Record excerpts:
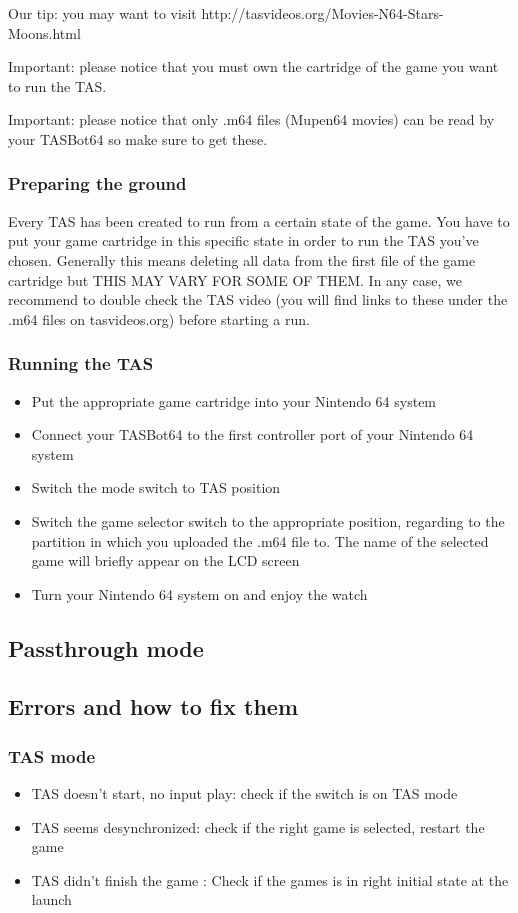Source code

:\documentclass[a4paper,oneside,12pt]{article}
\begin{document}
Our tip: you may want to visit http://tasvideos.org/Movies-N64-Stars-Moons.html

Important: please notice that you must own the cartridge of the game you want 
to run the TAS.

Important: please notice that only .m64 files (Mupen64 movies) can be read by 
your TASBot64 so make sure to get these.

\subsubsection{Preparing the ground}
Every TAS has been created to run from a certain state of the game. You have to 
put your game cartridge in this specific state in order to run the TAS you've 
chosen. Generally this means deleting all data from the first file of the game 
cartridge but THIS MAY VARY FOR SOME OF THEM. In any case, we recommend to 
double check the TAS video (you will find links to these under the .m64 files 
on tasvideos.org) before starting a run.

\subsubsection{Running the TAS}
\begin{itemize}
\item Put the appropriate game cartridge into your Nintendo 64 system
\item Connect your TASBot64 to the first controller port of your Nintendo 64 
system
\item Switch the mode switch to TAS position
\item Switch the game selector switch to the appropriate position, regarding to 
the partition in which you uploaded the .m64 file to. The name of the selected 
game will briefly appear on the LCD screen
\item Turn your Nintendo 64 system on and enjoy the watch
\end{itemize}

\subsection{Passthrough mode}

\subsection{Errors and how to fix them}
\subsubsection{TAS mode}
\begin{itemize}
\item TAS doesn't start, no input play: check if the switch is on TAS mode
\item TAS seems desynchronized: check if the right game is selected, restart 
the game
\item TAS didn't finish the game : Check if the games is in right initial state 
at the launch
\end{itemize}
\end{document}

What to produce: Match on "switch" and copy out every line of the entries that contains it.

Answer to this problem:
\item Switch the mode switch to TAS position
\item Switch the game selector switch to the appropriate position, regarding to 
\item TAS doesn't start, no input play: check if the switch is on TAS mode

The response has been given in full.